Не удивительно, что при том вполне законном недоверии к западным соседям, которое отличало Великое княжество, а затем Царство Московское в века собирания им русских земель, еще меньше шансов на проникновение в московскую жизнь имели книги, даже внешне не связанные с православием и напечатанные к тому же на чужих языках и латиницей. Есть ряд, не вполне, впрочем, ясных, упоминаний о попытках иноземных печатников обосноваться в России. Еще в конце XV в. сложил свою голову на Руси видный любекский (в сущности кочующий) печатник Варфоломей Готан, вероятно слишком предприимчивый и заподозренный в шпионаже. Присланный датским королем в 1552 г. Ганс Миссенгейм по прозвищу Бокбиндер (т. е. переплетчик), конечно, не имел шансов на успех своей миссии обратить Ивана IV и его страну в лютеранство и оборудовать в Москве типографию для печатания на русском языке лютеранских книг. Но привезти с собой книги, показывать их и объяснять, как они печатаются, он все же вполне мог. Как бы то ни было, на протяжении по крайней мере 62 лет со времени появления книг Феоля и до этого момента включительно московские государи, несомненно, не сделали ни одной попытки книгопечатания вроде тех, что делались венгерским или шведским королем.
Как известно, долгое время считалось, будто первая книга, напечатанная в Москве, это «Апостол», вышедший из типографии Ивана Федорова в марте 1564 г. Хотя трудами ученых это недоразумение давно уже отвергнуто, обстоятельства напечатания первых московских книг гораздо менее широко известны, чем заслуги Ивана Федорова. Поэтому, не задаваясь здесь целью осветить все стороны зарождения московского книгопечатания или жизнь и деятельность Ивана Федорова, постараемся уяснить себе некоторые важнейшие факты.
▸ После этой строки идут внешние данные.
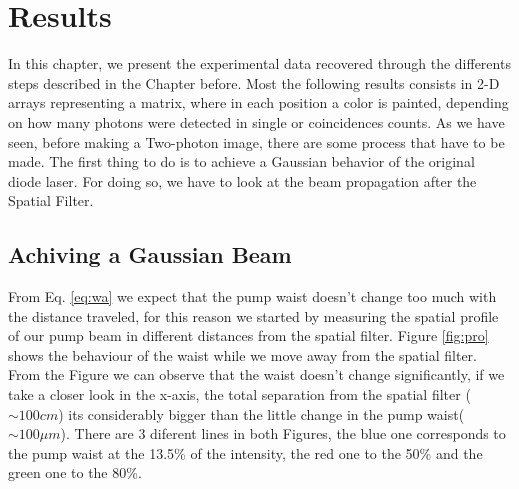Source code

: 
\chapter{Results} %

\label{Chapter4} %

In this chapter, we present the experimental data recovered through the differents 
steps described in the Chapter before. Most the following results consists in 
2-D arrays representing a matrix, where in each position a color is painted, depending
on how many photons were detected in single or coincidences counts.
As we have seen, before making a Two-photon image, there are some process 
that have to be made. The first thing to do is to achieve a Gaussian behavior 
of the original diode laser. For doing so, we have to look at the beam propagation after 
the Spatial Filter. 

\section{Achiving a Gaussian Beam}

From Eq. \ref{eq:wa} we expect that the pump waist doesn't change too much with the distance
traveled, for this reason we started by measuring the spatial profile of our pump beam in different 
distances from the spatial filter. Figure \ref{fig:pro} shows the behaviour of the waist while we move away from the spatial filter.
From the Figure we can observe that the waist doesn't change significantly, if we take a closer look in the x-axis, the total separation from the 
spatial filter ($\sim100cm$)  its considerably bigger than the little change in the pump waist($\sim 100 \mu m$). There are 3 diferent lines in 
both Figures, the blue one corresponds to the pump waist at the 13.5\% of the intensity, the red one to the 50\% and the green one to the 80\%.


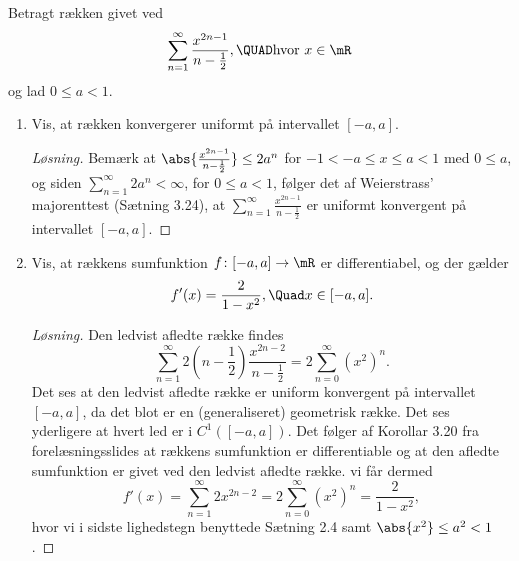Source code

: \begin{opg}
	Betragt rækken givet ved
	$$ \sum_{n=1}^\infty \frac{x^{2n-1}}{n-\frac12}, \QUAD\text{hvor } x\in\mR $$
	og lad $0\leq a < 1$. 
	\begin{enumerate}
		\item Vis, at rækken konvergerer uniformt på intervallet $[-a,a]$.
		\ifanswers
		\begin{proof}[Løsning]
			Bemærk at $ \abs{\frac{x^{2n-1}}{n-\frac{1}{2}}}\leq 2a^n $ for $ -1<-a\leq x\leq a<1 $ med $ 0\leq a $, og siden $ \sum_{n=1}^{\infty}2a^n<\infty $, for $ 0\leq a<1 $, følger det af Weierstrass' majorenttest (Sætning 3.24), at $ \sum_{n=1}^\infty \frac{x^{2n-1}}{n-\frac12} $ er uniformt konvergent på intervallet $ [-a,a] $.
		\end{proof}
		\fi
		
		\item Vis, at rækkens sumfunktion $f\colon [-a,a]\to\mR$ er differentiabel, og der gælder
		$$ f'(x)=\frac{2}{1-x^2}, \Quad x\in[-a,a]. $$
		\ifanswers
		\begin{proof}[Løsning]
			Den ledvist afledte række findes\begin{equation*}
			\sum_{n=1}^{\infty}2\left(n-\frac{1}{2}\right)\frac{x^{2n-2}}{n-\frac12}=2\sum_{n=0}^{\infty}(x^2)^n.
			\end{equation*}
			Det ses at den ledvist afledte række er uniform konvergent på intervallet $ [-a,a] $, da det blot er en (generaliseret) geometrisk række. Det ses yderligere at hvert led er i $ C^1([-a,a]) $.
			Det følger af Korollar 3.20 fra forelæsningsslides at rækkens sumfunktion er differentiable og at den afledte sumfunktion er givet ved den ledvist afledte række. vi får dermed \begin{equation*}
			f'(x)=\sum_{n=1}^{\infty}2x^{2n-2}=2\sum_{n=0}^{\infty}(x^2)^n=\frac{2}{1-x^2},
			\end{equation*}
			hvor vi i sidste lighedstegn benyttede Sætning 2.4 samt $ \abs{x^2}\leq a^2<1 $.
		\end{proof}
		\fi
		

\end{enumerate}
\end{opg}
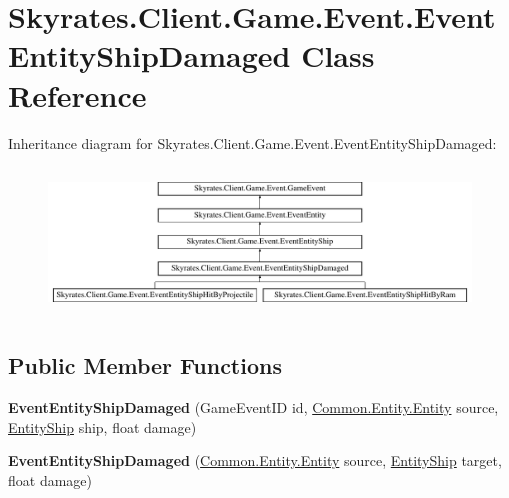 \hypertarget{class_skyrates_1_1_client_1_1_game_1_1_event_1_1_event_entity_ship_damaged}{\section{Skyrates.\-Client.\-Game.\-Event.\-Event\-Entity\-Ship\-Damaged Class Reference}
\label{class_skyrates_1_1_client_1_1_game_1_1_event_1_1_event_entity_ship_damaged}
}
Inheritance diagram for Skyrates.\-Client.\-Game.\-Event.\-Event\-Entity\-Ship\-Damaged\-:\begin{figure}[H]
\begin{center}
\leavevmode
\includegraphics[height=3.977273cm]{class_skyrates_1_1_client_1_1_game_1_1_event_1_1_event_entity_ship_damaged}
\end{center}
\end{figure}
\subsection*{Public Member Functions}
\begin{DoxyCompactItemize}
\item 
\hypertarget{class_skyrates_1_1_client_1_1_game_1_1_event_1_1_event_entity_ship_damaged_a18f90ff076ba51a0167f4aac10a225cb}{{\bfseries Event\-Entity\-Ship\-Damaged} (Game\-Event\-I\-D id, \hyperlink{class_skyrates_1_1_common_1_1_entity_1_1_entity}{Common.\-Entity.\-Entity} source, \hyperlink{class_skyrates_1_1_common_1_1_entity_1_1_entity_ship}{Entity\-Ship} ship, float damage)}\label{class_skyrates_1_1_client_1_1_game_1_1_event_1_1_event_entity_ship_damaged_a18f90ff076ba51a0167f4aac10a225cb}

\item 
\hypertarget{class_skyrates_1_1_client_1_1_game_1_1_event_1_1_event_entity_ship_damaged_a4e157052f0469f3f334d7585bf9023e7}{{\bfseries Event\-Entity\-Ship\-Damaged} (\hyperlink{class_skyrates_1_1_common_1_1_entity_1_1_entity}{Common.\-Entity.\-Entity} source, \hyperlink{class_skyrates_1_1_common_1_1_entity_1_1_entity_ship}{Entity\-Ship} target, float damage)}\label{class_skyrates_1_1_client_1_1_game_1_1_event_1_1_event_entity_ship_damaged_a4e157052f0469f3f334d7585bf9023e7}

\end{DoxyCompactItemize}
Что заставило ученых еще с 70-х годов прошлого века подозревать, что существуют книги, напечатанные в Москве ранее «Апостола» 1564 г.? Было замечено несколько изданий без выходных данных (их стали называть «анонимными»), которые по ряду признаков можно было отнести только к Москве, но набор которых был явно гораздо примитивнее набора известных федоровских изданий; на отдельных экземплярах трех разных книг оказались «владельческие» или «вкладные» записи (т. е. пометки людей, купивших их или пожертвовавших в монастырь) с датами 1561, 1562 и 1563 гг., то есть до выхода в свет «Апостола». Вопрос о «дофедоровской» московской типографии был основательно изучен в середине 1920-х годов А. Гераклитовым, а в конце 1930-х окончательно разработан и разрешен А. С. Зерновой. Тщательное исследование бумаги, на которой были напечатаны «анонимные» издания, а главное, изучение их шрифтов и особенностей набора, а также сопоставление их орнаментального материала с заставками и инициалами федоровских изданий бесспорно показали, что не позднее середины 1550-х годов в Москве уже возникла типография, что в ней напряженно искали и экспериментировали (4 разных шрифта за немного лет), что в ней напечатано было шесть книг, из коих четыре несомненно ранее «Апостола», и что печатником этой типографии был не Иван Федоров.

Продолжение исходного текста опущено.